As the Queen of Hip Hop/ R& B famously sung:
All I really want
is to be happy
And to find a love that’s mine
It would be so sweet
The reason why this springs to mind is that since I reentered the singles market I have kept myself really busy by having several dates a week with several people. On the whole they have been fun as I may, or may not be, as is often the case close to the centre of attention. However, when I have to spend any length of time by myself I start to panic and realise that I’m not completely happy with the current hand that life has dealt me.
Will my dating result in finding that Special Someone who’s all mine or will I have to settle for second best.

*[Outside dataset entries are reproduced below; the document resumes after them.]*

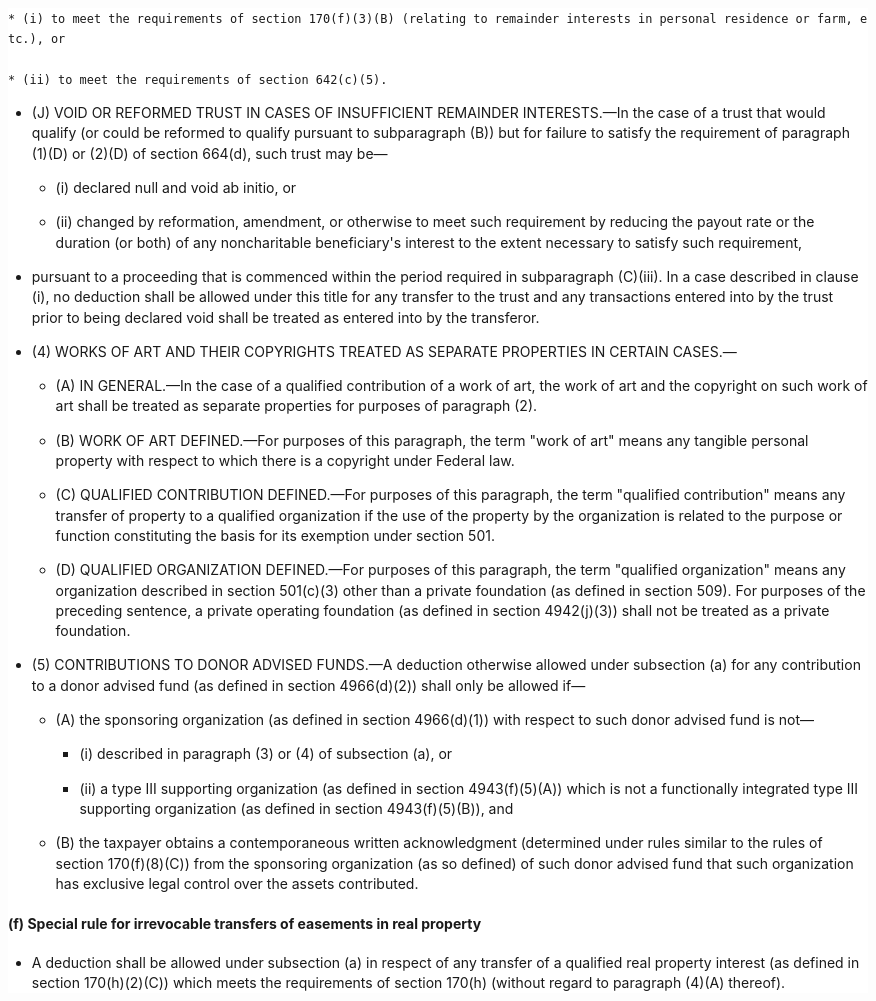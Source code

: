     * (i) to meet the requirements of section 170(f)(3)(B) (relating to remainder interests in personal residence or farm, etc.), or

    * (ii) to meet the requirements of section 642(c)(5).


  * (J) VOID OR REFORMED TRUST IN CASES OF INSUFFICIENT REMAINDER INTERESTS.—In the case of a trust that would qualify (or could be reformed to qualify pursuant to subparagraph (B)) but for failure to satisfy the requirement of paragraph (1)(D) or (2)(D) of section 664(d), such trust may be—

    * (i) declared null and void ab initio, or

    * (ii) changed by reformation, amendment, or otherwise to meet such requirement by reducing the payout rate or the duration (or both) of any noncharitable beneficiary's interest to the extent necessary to satisfy such requirement,


* pursuant to a proceeding that is commenced within the period required in subparagraph (C)(iii). In a case described in clause (i), no deduction shall be allowed under this title for any transfer to the trust and any transactions entered into by the trust prior to being declared void shall be treated as entered into by the transferor.


* (4) WORKS OF ART AND THEIR COPYRIGHTS TREATED AS SEPARATE PROPERTIES IN CERTAIN CASES.—

  * (A) IN GENERAL.—In the case of a qualified contribution of a work of art, the work of art and the copyright on such work of art shall be treated as separate properties for purposes of paragraph (2).

  * (B) WORK OF ART DEFINED.—For purposes of this paragraph, the term "work of art" means any tangible personal property with respect to which there is a copyright under Federal law.

  * (C) QUALIFIED CONTRIBUTION DEFINED.—For purposes of this paragraph, the term "qualified contribution" means any transfer of property to a qualified organization if the use of the property by the organization is related to the purpose or function constituting the basis for its exemption under section 501.

  * (D) QUALIFIED ORGANIZATION DEFINED.—For purposes of this paragraph, the term "qualified organization" means any organization described in section 501(c)(3) other than a private foundation (as defined in section 509). For purposes of the preceding sentence, a private operating foundation (as defined in section 4942(j)(3)) shall not be treated as a private foundation.


* (5) CONTRIBUTIONS TO DONOR ADVISED FUNDS.—A deduction otherwise allowed under subsection (a) for any contribution to a donor advised fund (as defined in section 4966(d)(2)) shall only be allowed if—

  * (A) the sponsoring organization (as defined in section 4966(d)(1)) with respect to such donor advised fund is not—

    * (i) described in paragraph (3) or (4) of subsection (a), or

    * (ii) a type III supporting organization (as defined in section 4943(f)(5)(A)) which is not a functionally integrated type III supporting organization (as defined in section 4943(f)(5)(B)), and


  * (B) the taxpayer obtains a contemporaneous written acknowledgment (determined under rules similar to the rules of section 170(f)(8)(C)) from the sponsoring organization (as so defined) of such donor advised fund that such organization has exclusive legal control over the assets contributed.

#### (f) Special rule for irrevocable transfers of easements in real property
* A deduction shall be allowed under subsection (a) in respect of any transfer of a qualified real property interest (as defined in section 170(h)(2)(C)) which meets the requirements of section 170(h) (without regard to paragraph (4)(A) thereof).
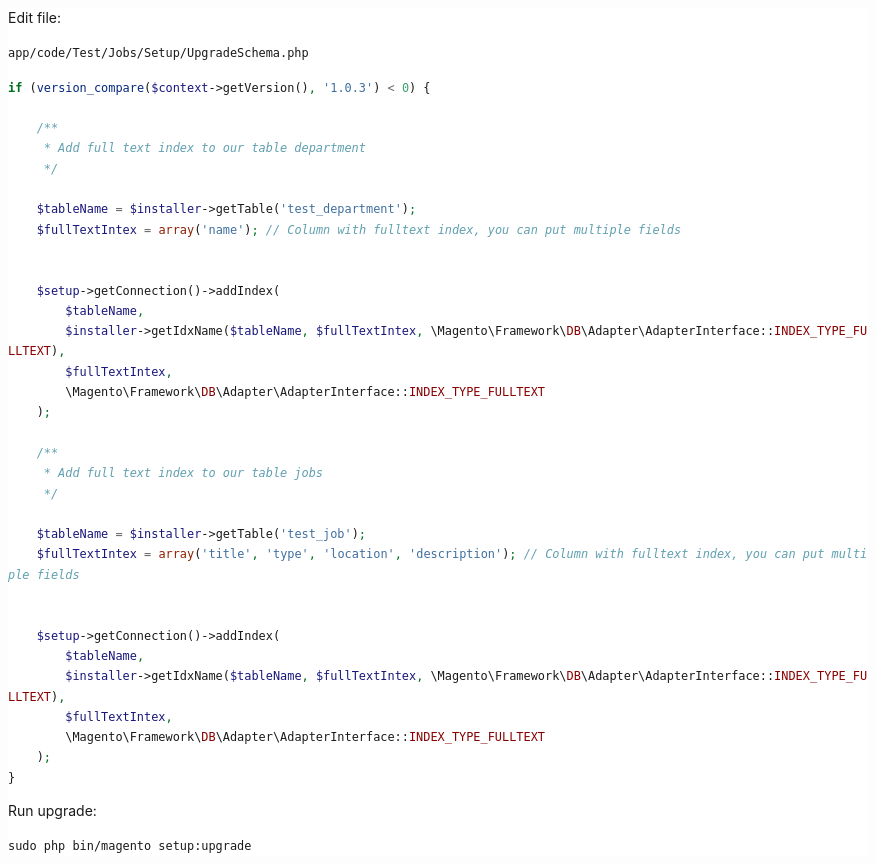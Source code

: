 Edit file:

`app/code/Test/Jobs/Setup/UpgradeSchema.php`

```php
if (version_compare($context->getVersion(), '1.0.3') < 0) {

    /**
     * Add full text index to our table department
     */

    $tableName = $installer->getTable('test_department');
    $fullTextIntex = array('name'); // Column with fulltext index, you can put multiple fields


    $setup->getConnection()->addIndex(
        $tableName,
        $installer->getIdxName($tableName, $fullTextIntex, \Magento\Framework\DB\Adapter\AdapterInterface::INDEX_TYPE_FULLTEXT),
        $fullTextIntex,
        \Magento\Framework\DB\Adapter\AdapterInterface::INDEX_TYPE_FULLTEXT
    );

    /**
     * Add full text index to our table jobs
     */

    $tableName = $installer->getTable('test_job');
    $fullTextIntex = array('title', 'type', 'location', 'description'); // Column with fulltext index, you can put multiple fields


    $setup->getConnection()->addIndex(
        $tableName,
        $installer->getIdxName($tableName, $fullTextIntex, \Magento\Framework\DB\Adapter\AdapterInterface::INDEX_TYPE_FULLTEXT),
        $fullTextIntex,
        \Magento\Framework\DB\Adapter\AdapterInterface::INDEX_TYPE_FULLTEXT
    );
}
```

Run upgrade:

```xml
sudo php bin/magento setup:upgrade
```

The Original FB is still around. Our relationship is still pretty much based on our Wednesday night visit, except I didn’t see him this week, but should be seeing him tonight…if I go out raving. He still has commitment issues which is cool with me at the moment but then I also have my needy moments and would like to know that I don’t have to wait a whole week to see him.
Pretty Man is still on the scene. I do really like him but I have handled the situation all wrong as I for want of a phrase “freed up” too soon. I couldn’t help it as I fancy the pants off him and I was overcome by the moment. This was done without having a conversation to establish what we both wanted, but as per usual it seems that it will never get beyond the booty call. I am still trying to go out on our first date.
I have also been on a date with a guy I will call Toy Boy. Will see how that progresses. Can’t be any worse than Peter who has claimed that he misses me… or my skills.
I will finish as I started, all I really want is to be happy.